2022-01-21 07:55:50 -08:00

5.0 KiB

OpenApi Metadata

This plugin is meant to gather dataset-like informations about OpenApi Endpoints.

As example, if by calling GET at the endpoint at https://test_endpoint.com/api/users/ you obtain as result:

[{"user": "albert_physics",
  "name": "Albert Einstein",
  "job": "nature declutterer",
  "is_active": true},
  {"user": "phytagoras",
  "name": "Phytagoras of Kroton",
  "job": "Phylosopher on steroids", 
  "is_active": true}
]

in Datahub you will see a dataset called test_endpoint/users which contains as fields user, name and job.

Setup

To install this plugin, run pip install 'acryl-datahub[openapi]'.

Example of configuration file:

source:
  type: openapi
  config:
    name: test_endpoint # this name will appear in DatHub
    url: https://test_endpoint.com/
    swagger_file: classicapi/doc/swagger.json  # where to search for the OpenApi definitions
    get_token: True  # optional, if you need to get an authentication token beforehand 
    username: your_username  # optional
    password: your_password  # optional
    forced_examples:  # optionals
      /accounts/groupname/{name}: ['test']
      /accounts/username/{name}: ['test']
    ignore_endpoints: [/ignore/this, /ignore/that, /also/that_other]  # optional, the endpoints to ignore

sink:
  type: "datahub-rest"
  config:
    server: 'http://localhost:8080'

The dataset metadata should be defined directly in the Swagger file, section ["example"]. If this is not true, the following procedures will take place.

Capabilities

The plugin read the swagger file where the endopints are defined and searches for the ones which accept a GET call: those are the ones supposed to give back the datasets.

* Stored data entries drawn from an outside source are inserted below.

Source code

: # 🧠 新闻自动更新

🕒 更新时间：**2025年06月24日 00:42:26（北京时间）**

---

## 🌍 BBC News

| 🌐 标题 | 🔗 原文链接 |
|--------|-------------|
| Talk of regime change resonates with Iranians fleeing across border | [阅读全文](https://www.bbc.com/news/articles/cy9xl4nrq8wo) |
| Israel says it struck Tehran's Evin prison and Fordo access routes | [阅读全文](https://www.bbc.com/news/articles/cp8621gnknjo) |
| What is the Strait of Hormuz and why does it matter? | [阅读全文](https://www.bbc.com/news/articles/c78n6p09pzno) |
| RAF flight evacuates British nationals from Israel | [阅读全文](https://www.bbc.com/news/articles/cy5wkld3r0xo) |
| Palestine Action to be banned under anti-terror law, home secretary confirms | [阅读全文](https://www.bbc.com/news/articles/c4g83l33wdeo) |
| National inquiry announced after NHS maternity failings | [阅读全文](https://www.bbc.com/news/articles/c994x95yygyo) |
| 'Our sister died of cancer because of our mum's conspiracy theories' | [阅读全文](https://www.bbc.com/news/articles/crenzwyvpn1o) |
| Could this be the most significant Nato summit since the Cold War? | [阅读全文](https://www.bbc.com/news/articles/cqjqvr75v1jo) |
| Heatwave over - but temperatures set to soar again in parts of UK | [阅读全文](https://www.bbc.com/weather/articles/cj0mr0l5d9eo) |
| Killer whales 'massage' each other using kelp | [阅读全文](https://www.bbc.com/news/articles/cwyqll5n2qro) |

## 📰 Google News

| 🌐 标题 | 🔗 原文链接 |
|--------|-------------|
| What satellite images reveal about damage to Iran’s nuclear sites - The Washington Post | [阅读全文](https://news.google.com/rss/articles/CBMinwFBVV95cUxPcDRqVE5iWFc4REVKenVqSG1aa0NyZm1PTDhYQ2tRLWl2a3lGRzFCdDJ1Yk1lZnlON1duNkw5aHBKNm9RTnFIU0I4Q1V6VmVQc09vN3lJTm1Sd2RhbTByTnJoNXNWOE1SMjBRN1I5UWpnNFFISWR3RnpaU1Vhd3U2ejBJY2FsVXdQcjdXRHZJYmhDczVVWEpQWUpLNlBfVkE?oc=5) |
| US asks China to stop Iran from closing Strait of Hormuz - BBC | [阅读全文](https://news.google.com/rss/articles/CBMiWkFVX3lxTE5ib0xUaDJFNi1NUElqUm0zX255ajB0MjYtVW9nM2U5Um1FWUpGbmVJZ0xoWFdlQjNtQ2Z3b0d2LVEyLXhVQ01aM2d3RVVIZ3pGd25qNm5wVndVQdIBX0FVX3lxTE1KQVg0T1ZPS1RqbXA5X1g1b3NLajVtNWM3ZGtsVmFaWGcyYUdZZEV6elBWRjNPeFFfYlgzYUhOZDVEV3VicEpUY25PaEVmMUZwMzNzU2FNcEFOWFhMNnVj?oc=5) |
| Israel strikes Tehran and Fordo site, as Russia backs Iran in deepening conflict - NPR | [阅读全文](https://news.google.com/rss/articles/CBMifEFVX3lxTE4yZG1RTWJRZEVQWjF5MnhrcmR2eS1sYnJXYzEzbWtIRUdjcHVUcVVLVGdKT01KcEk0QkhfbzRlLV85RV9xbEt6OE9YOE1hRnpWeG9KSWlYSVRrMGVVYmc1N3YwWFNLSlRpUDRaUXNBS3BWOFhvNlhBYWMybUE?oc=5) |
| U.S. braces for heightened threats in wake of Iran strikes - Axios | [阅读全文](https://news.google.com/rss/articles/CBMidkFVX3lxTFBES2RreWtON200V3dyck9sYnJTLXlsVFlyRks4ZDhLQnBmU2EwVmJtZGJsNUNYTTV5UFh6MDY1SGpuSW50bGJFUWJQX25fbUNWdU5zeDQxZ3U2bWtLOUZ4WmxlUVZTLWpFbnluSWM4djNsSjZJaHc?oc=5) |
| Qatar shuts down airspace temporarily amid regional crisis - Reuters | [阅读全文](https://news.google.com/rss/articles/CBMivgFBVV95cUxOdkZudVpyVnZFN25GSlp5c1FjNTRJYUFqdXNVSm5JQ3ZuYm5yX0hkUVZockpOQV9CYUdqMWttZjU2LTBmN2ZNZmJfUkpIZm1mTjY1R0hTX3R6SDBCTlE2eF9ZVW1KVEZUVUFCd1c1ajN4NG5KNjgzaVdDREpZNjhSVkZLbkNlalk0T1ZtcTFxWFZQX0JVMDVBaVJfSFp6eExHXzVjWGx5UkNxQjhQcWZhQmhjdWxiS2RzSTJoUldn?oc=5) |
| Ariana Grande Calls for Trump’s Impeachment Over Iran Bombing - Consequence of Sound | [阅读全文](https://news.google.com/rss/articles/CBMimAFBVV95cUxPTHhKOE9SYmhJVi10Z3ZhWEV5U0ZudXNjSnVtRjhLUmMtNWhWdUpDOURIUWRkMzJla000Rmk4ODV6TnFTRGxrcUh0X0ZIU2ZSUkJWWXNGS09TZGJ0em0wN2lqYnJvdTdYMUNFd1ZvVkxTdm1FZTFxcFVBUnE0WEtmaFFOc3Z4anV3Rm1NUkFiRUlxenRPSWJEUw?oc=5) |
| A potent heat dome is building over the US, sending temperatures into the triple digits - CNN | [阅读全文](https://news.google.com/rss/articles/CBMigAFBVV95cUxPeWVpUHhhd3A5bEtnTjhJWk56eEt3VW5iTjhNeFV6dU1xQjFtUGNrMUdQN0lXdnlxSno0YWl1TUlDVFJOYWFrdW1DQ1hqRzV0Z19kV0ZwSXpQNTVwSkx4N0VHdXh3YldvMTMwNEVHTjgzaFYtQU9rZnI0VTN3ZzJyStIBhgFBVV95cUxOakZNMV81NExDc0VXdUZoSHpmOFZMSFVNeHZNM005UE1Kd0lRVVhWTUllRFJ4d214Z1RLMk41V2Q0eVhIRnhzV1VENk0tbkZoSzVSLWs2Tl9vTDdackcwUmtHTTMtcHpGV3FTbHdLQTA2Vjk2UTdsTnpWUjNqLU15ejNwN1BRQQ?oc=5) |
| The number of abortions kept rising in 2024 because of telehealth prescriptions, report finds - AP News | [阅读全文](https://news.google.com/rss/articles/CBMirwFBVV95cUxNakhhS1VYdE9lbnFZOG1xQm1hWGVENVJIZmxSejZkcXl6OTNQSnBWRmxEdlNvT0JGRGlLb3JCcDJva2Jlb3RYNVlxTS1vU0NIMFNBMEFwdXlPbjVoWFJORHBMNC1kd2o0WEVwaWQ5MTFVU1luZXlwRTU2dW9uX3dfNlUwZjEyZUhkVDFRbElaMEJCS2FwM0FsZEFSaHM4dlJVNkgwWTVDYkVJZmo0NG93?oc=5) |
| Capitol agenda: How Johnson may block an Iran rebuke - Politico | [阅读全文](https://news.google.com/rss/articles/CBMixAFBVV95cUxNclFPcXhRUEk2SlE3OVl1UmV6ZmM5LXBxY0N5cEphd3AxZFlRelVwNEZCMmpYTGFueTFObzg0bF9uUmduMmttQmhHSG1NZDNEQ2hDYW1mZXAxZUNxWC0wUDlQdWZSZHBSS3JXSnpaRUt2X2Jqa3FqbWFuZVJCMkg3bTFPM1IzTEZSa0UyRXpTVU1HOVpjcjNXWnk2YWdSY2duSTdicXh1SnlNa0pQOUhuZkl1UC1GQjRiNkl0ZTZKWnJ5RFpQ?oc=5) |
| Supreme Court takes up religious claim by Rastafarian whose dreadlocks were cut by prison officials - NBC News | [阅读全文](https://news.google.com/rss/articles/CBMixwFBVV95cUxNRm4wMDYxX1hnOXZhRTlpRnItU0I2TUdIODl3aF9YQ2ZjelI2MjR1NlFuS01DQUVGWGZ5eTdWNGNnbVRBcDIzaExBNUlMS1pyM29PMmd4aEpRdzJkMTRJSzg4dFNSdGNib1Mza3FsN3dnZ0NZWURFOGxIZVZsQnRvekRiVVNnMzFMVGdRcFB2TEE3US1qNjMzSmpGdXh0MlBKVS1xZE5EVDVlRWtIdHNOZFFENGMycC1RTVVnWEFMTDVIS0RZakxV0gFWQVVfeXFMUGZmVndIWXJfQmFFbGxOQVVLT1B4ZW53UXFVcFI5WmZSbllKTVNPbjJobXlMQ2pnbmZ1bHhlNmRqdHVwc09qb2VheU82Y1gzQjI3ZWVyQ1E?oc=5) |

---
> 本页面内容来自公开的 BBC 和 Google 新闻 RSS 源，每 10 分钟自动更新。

For every selected endpoint defined in the paths section, the tool searches whether the medatada are already defined in there.
As example, if in your swagger file there is the /api/users/ defined as follows:

paths:
  /api/users/:
    get:
      tags: [ "Users" ]
      operationID: GetUsers
      description: Retrieve users data
      responses:
        '200':
          description: Return the list of users
          content:
            application/json:
              example:
                {"user": "username", "name": "Full Name", "job": "any", "is_active": True}

then this plugin has all the information needed to create the dataset in DataHub.

In case there is no example defined, the plugin will try to get the metadata directly from the endpoint. So, if in your swagger file you have

paths:
  /colors/:
    get:
      tags: [ "Colors" ]
      operationID: GetDefinedColors
      description: Retrieve colors
      responses:
        '200':
          description: Return the list of colors

the tool will make a GET call to https:///test_endpoint.com/colors and parse the response obtained.

Automatically recorded examples

Sometimes you can have an endpoint which wants a parameter to work, like https://test_endpoint.com/colors/{color}.

Since in the OpenApi specifications the listing endpoints are specified just before the detailed ones, in the list of the paths, you will find

https:///test_endpoint.com/colors

defined before

https://test_endpoint.com/colors/{color}

This plugin is set to automatically keep an example of the data given by the first URL, which with some probability will include an example of attribute needed by the second.

So, if by calling GET to the first URL you get as response:

{"pantone code": 100,
 "color": "yellow",
 ...}

the "color": "yellow" part will be used to complete the second link, which will become:

https://test_endpoint.com/colors/yellow

and this last URL will be called to get back the needed metadata.

Automatic guessing of IDs

If no useful example is found, a second procedure will try to guess a numerical ID. So if we have:

https:///test_endpoint.com/colors/{colorID}

and there is no colorID example already found by the plugin, it will try to put a number one (1) at the parameter place

https://test_endpoint.com/colors/1

and this URL will be called to get back the needed metadata.

Config details

Getting dataset metadata from forced_example

Suppose you have an endpoint defined in the swagger file, but without example given, and the tool is unable to guess the URL. In such cases you can still manually specify it in the forced_examples part of the configuration file.

As example, if in your swagger file you have

paths:
  /accounts/groupname/{name}/:
    get:
      tags: [ "Groups" ]
      operationID: GetGroup
      description: Retrieve group data
      responses:
        '200':
          description: Return details about the group

and the plugin did not found an example in its previous calls, so the tool have no idea about what substitute to the {name} part.

By specifying in the configuration file

    forced_examples:  # optionals
      /accounts/groupname/{name}: ['test']

the plugin is able to build a correct URL, as follows:

https://test_endpoint.com/accounts/groupname/test